Il fallait un grand homme pour débloquer tout ça; ce fut Sidney Crosby. Avec son patronyme hollywoodien et son don exceptionnel pour le maniement du puck, le centre des Pittsburgh Penguins était déjà, à 22 ans, la superstar du hockey canadien. Après son but en or lors de la finale olympique contre les Etats-Unis dimanche à Vancouver, qui offre à son pays un huitième titre olympique en la matière, le petit génie de la crosse a intégré le cercle des légendes vivantes.

Avant de pouvoir hurler sa joie et sa fierté dans toute la ville et bien au-delà sans doute, le peuple canadien a connu mille tourments. Bien partis, les «boys» de Mike Babcock mènent pourtant 2 à 0 au bout de 28 minutes, suite à des réussites de Jonathan Toews et Corey Perry. Très mal payés de leurs efforts, les Américains ne cèdent pas au découragement et reviennent dans la partie, tout d’abord grâce à Ryan Kesler (33e). A ce moment-là, dans la loge officielle, Wayne Gretzky se prend la tête à deux mains. Et quand «dieu» s’inquiète, ce n’est jamais bon signe.

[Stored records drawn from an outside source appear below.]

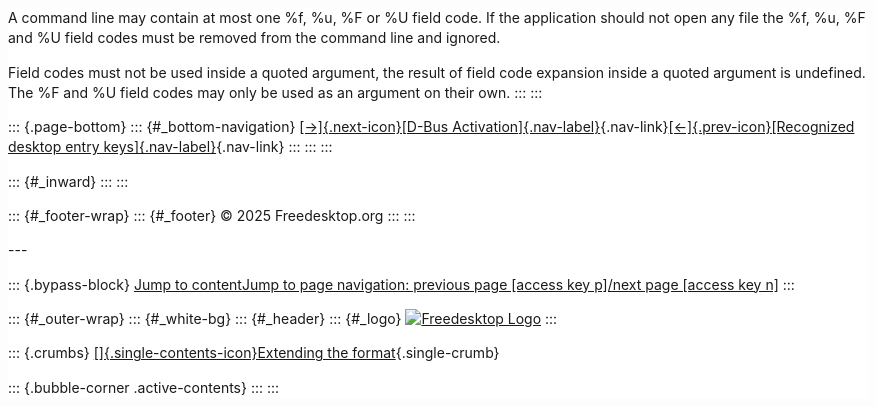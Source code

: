 A command line may contain at most one %f, %u, %F or %U field code. If
the application should not open any file the %f, %u, %F and %U field
codes must be removed from the command line and ignored.

Field codes must not be used inside a quoted argument, the result of
field code expansion inside a quoted argument is undefined. The %F and
%U field codes may only be used as an argument on their own.
:::
:::

::: {.page-bottom}
::: {#_bottom-navigation}
[[→]{.next-icon}[D-Bus
Activation]{.nav-label}](dbus.html){.nav-link}[[←]{.prev-icon}[Recognized
desktop entry keys]{.nav-label}](recognized-keys.html){.nav-link}
:::
:::
:::

::: {#_inward}
:::
:::

::: {#_footer-wrap}
::: {#_footer}
© 2025 Freedesktop.org
:::
:::

</exec-variables>
---


<extending>

::: {.bypass-block}
[Jump to content](#_content)[Jump to page navigation: previous page
\[access key p\]/next page \[access key n\]](#_bottom-navigation)
:::

::: {#_outer-wrap}
::: {#_white-bg}
::: {#_header}
::: {#_logo}
[![Freedesktop
Logo](static/images/logo.svg)](https://specifications.freedesktop.org/)
:::

::: {.crumbs}
[[]{.single-contents-icon}Extending the
format](extending.html){.single-crumb}

::: {.bubble-corner .active-contents}
:::
:::
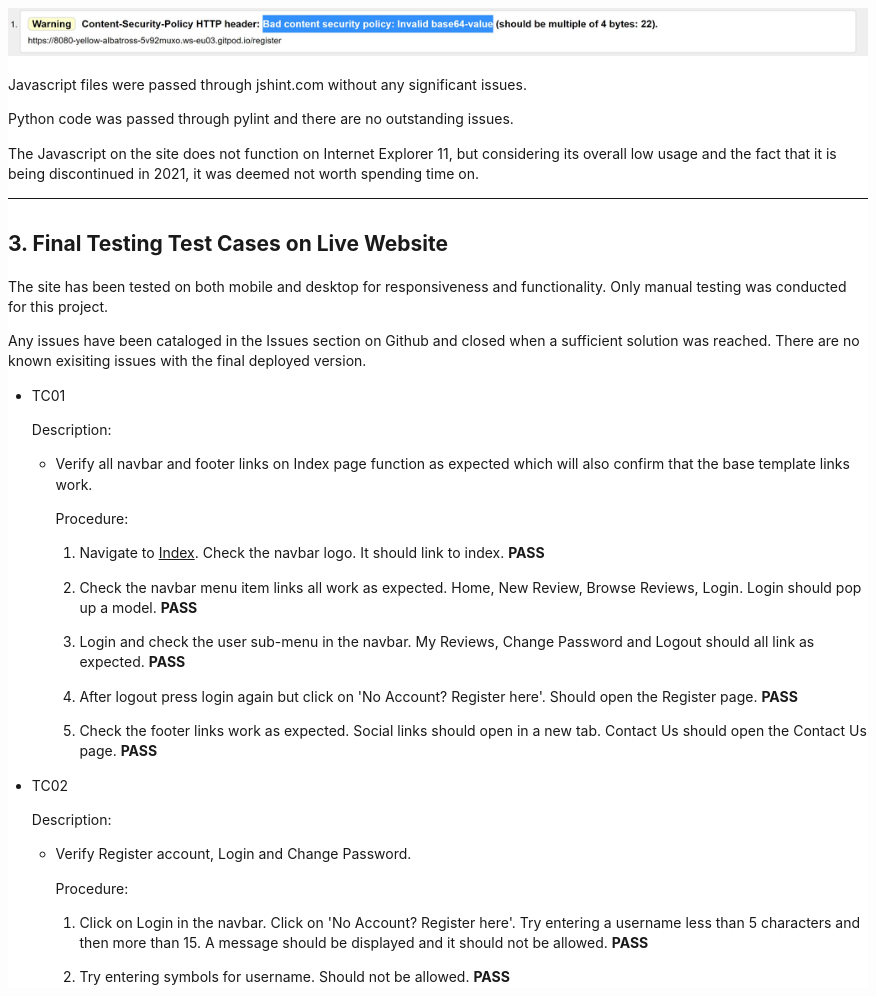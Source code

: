 ![w3cValidator][21]

[21]: ../documentation/images_for_readme/w3-warning.jpg "W3C Validator"

Javascript files were passed through jshint.com without any significant issues.

Python code was passed through pylint and there are no outstanding issues.

The Javascript on the site does not function on Internet Explorer 11, but considering its overall low usage and the fact that it is being discontinued in 2021, it was deemed not worth spending time on.

---

## 3. Final Testing Test Cases on Live Website

The site has been tested on both mobile and desktop for responsiveness and functionality. Only manual testing was conducted for this project.

Any issues have been cataloged in the Issues section on Github and closed when a sufficient solution
was reached. There are no known exisiting issues with the final deployed version.

- TC01

    Description:

  - Verify all navbar and footer links on Index page function as expected which will also confirm that the base template links work.

    Procedure:

    1. Navigate to [Index](https://rush-reviews-movies-tv.herokuapp.com/index). Check the navbar logo. It should link to index. __PASS__

    2. Check the navbar menu item links all work as expected. Home, New Review, Browse Reviews, Login. Login should pop up a model. __PASS__

    3. Login and check the user sub-menu in the navbar. My Reviews, Change Password and Logout should all link as expected. __PASS__

    4. After logout press login again but click on 'No Account? Register here'. Should open the Register page. __PASS__

    5. Check the footer links work as expected. Social links should open in a new tab. Contact Us should open the Contact Us page. __PASS__

- TC02

    Description:

  - Verify Register account, Login and Change Password.

    Procedure:

    1. Click on Login in the navbar. Click on 'No Account? Register here'. Try entering a username less than 5 characters and then more than 15. A message should be displayed and it should not be allowed. __PASS__

    2. Try entering symbols for username. Should not be allowed. __PASS__


[1]: ../documentation/images_for_readme/easy-nav.jpg "Easy Navigation"
[2]: ../documentation/images_for_readme/register.jpg "Register"
[3]: ../documentation/images_for_readme/login.jpg "Login"
[4]: ../documentation/images_for_readme/change-pass.jpg "Change Password"
[5]: ../documentation/images_for_readme/google-csp.jpg "Google CSP Evaluator"
[6]: ../documentation/images_for_readme/mozilla-observatory.jpg "Mozilla Observatory"
[7]: ../documentation/images_for_readme/sort-all-reviews.jpg "Sort All Reviews"
[8]: ../documentation/images_for_readme/my-reviews.jpg "My Reviews"
[10]: ../documentation/images_for_readme/other-users.jpg "Other Users"
[11]: ../documentation/images_for_readme/upvote.jpg "Upvote"
[12]: ../documentation/images_for_readme/new-review.jpg "NewReview"
[13]: ../documentation/images_for_readme/edit-delete-review.jpg "Edit/Delete Review"
[14]: ../documentation/images_for_readme/rating.jpg "Edit/Delete Review"
[15]: ../documentation/images_for_readme/footer.jpg "Footer"
[16]: ../documentation/images_for_readme/contact-form.jpg "Contact Form"
[17]: ../documentation/images_for_readme/admin-controls.jpg "Admin Controls"
[18]: ../documentation/images_for_readme/validation.jpg "Form Validation"
[19]: ../documentation/images_for_readme/invalid-user.jpg "Invalid User"
[20]: ../documentation/images_for_readme/error-handling.jpg "Error Handling"
[22]: ../documentation/images_for_readme/dev-tools-security-cert.jpg "Dev Tools Security Cert"
[23]: ../documentation/images_for_readme/browse-reviews-lighthouse.jpg "Browse Reviews Lighthouse"
[24]: ../documentation/images_for_readme/review-detail-lighthouse.jpg "Review Detail Lighthouse"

Dans un duel de très haute tenue, les deux pôles nord-américains du hockey sur glace se rendent coup pour coup. Au cours d’une troisième période acharnée, le Canada est plus proche de creuser l’écart que les Etats-Unis de raccrocher le wagon. Mais à force de tirer sur le poteau – comme Ryan Getzlaf à la 42e – ou de se heurter au remarquable gardien Ryan Miller – comme Sidney Crosby à la 56e – les joueurs à la feuille d’érable demeurent à la merci d’un méchant coup du sort. Celui-ci intervient à 24 secondes de la fin du temps réglementaire. Les Etats-Unis ont sorti leur gardien pour forcer la décision lorsque celui du Canada, Roberto Luongo, brillant jusque là, accorde un rebond de trop et permet à Zach Parise d’égaliser à la stupéfaction générale.

Une prolongation pour la médaille d’or, donc, sans le moindre droit à l’erreur. La tension est à son comble, l’incertitude aussi. Euphorique il y a quelques instants encore, la foule du Canada Hockey Place de Vancouver se prend à imaginer une catastrophe nationale – la défaite. Puis surgit un homme dont le tournoi avait été plutôt moyen dans l’ensemble: Sidney Crosby. «J’ai simplement tiré et c’est rentré», commentera le vainqueur de la dernière Coupe Stanley, une petite demi-heure après avoir glissé le puck entre les jambes de Ryan Miller. «Je ne sais pas quoi dire d’autre... Tout ça ne me paraît toujours pas réel, j’ai l’impression d’être en plein dans un rêve.»

Un rêve devenu réalité pour 33 millions de Canadiens, pour qui le hockey sur glace confine à la religion. Un peu plus tard dans la soirée, la flamme olympique, plus chaude que jamais, fut transmise aux organisateurs de Sotchi 2014 lors de la cérémonie de clôture des Jeux de Vancouver. La ville, elle, n’avait pas fini de s’embraser.